(Data provided)
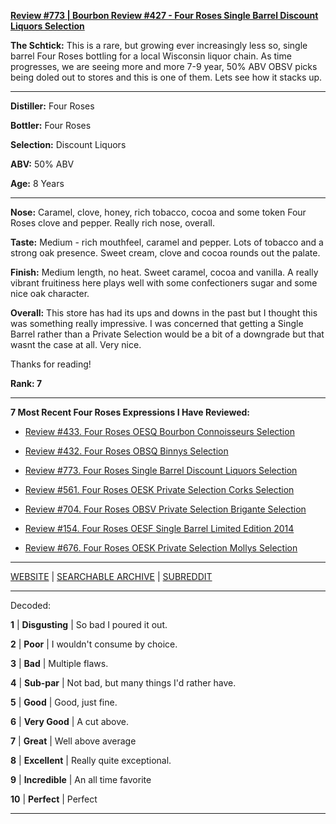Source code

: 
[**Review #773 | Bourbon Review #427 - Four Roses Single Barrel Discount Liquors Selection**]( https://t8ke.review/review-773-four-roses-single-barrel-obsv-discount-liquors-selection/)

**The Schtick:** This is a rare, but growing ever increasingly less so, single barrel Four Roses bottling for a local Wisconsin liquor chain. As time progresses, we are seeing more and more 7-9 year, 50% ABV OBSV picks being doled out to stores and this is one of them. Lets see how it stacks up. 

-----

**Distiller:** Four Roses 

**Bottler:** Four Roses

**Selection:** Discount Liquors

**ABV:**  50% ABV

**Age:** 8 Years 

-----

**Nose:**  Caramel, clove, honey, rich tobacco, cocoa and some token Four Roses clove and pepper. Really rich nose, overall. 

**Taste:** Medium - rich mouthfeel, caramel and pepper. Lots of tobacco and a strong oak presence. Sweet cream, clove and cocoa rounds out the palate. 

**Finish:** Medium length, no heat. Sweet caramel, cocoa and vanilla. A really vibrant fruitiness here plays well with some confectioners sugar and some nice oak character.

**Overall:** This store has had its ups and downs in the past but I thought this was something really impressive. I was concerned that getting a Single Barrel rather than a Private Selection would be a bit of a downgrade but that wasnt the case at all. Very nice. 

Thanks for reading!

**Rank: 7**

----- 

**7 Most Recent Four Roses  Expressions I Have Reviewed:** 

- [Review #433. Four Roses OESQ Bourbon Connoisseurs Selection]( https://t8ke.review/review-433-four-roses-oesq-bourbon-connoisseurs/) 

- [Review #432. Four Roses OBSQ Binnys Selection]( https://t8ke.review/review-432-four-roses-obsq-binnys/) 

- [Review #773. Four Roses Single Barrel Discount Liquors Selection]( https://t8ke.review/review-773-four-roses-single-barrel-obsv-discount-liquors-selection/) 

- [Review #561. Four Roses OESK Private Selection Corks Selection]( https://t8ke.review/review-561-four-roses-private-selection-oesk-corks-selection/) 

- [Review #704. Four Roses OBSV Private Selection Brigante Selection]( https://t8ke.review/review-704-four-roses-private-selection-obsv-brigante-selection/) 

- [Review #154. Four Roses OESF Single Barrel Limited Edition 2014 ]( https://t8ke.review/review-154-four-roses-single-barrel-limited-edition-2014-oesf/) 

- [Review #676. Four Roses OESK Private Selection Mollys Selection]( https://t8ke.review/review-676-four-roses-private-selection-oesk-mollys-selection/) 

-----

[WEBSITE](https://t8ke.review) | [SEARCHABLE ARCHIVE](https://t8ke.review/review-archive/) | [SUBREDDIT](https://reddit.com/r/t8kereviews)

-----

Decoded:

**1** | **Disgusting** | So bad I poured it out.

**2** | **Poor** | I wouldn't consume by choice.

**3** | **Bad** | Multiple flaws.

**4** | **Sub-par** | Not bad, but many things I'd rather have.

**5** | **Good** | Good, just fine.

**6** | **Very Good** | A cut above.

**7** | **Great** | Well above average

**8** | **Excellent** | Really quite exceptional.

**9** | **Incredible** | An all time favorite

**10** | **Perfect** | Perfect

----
(End Data provided)
(Data provided)
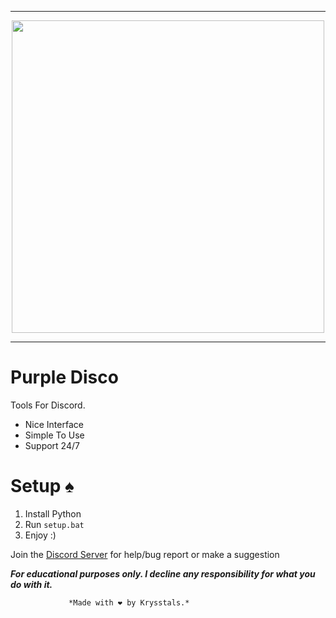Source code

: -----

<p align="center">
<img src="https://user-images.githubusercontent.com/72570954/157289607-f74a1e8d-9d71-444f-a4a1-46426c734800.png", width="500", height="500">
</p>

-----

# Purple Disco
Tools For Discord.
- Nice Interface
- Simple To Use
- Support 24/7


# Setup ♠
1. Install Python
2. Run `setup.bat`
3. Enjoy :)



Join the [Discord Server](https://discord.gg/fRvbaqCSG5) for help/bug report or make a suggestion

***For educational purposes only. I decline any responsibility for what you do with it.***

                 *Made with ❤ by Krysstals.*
(End Data provided)
## Assigned task
From the entries, report each line that includes the word "with".

## Solution to this task
**Finish:** Medium length, no heat. Sweet caramel, cocoa and vanilla. A really vibrant fruitiness here plays well with some confectioners sugar and some nice oak character.
***For educational purposes only. I decline any responsibility for what you do with it.***
                 *Made with ❤ by Krysstals.*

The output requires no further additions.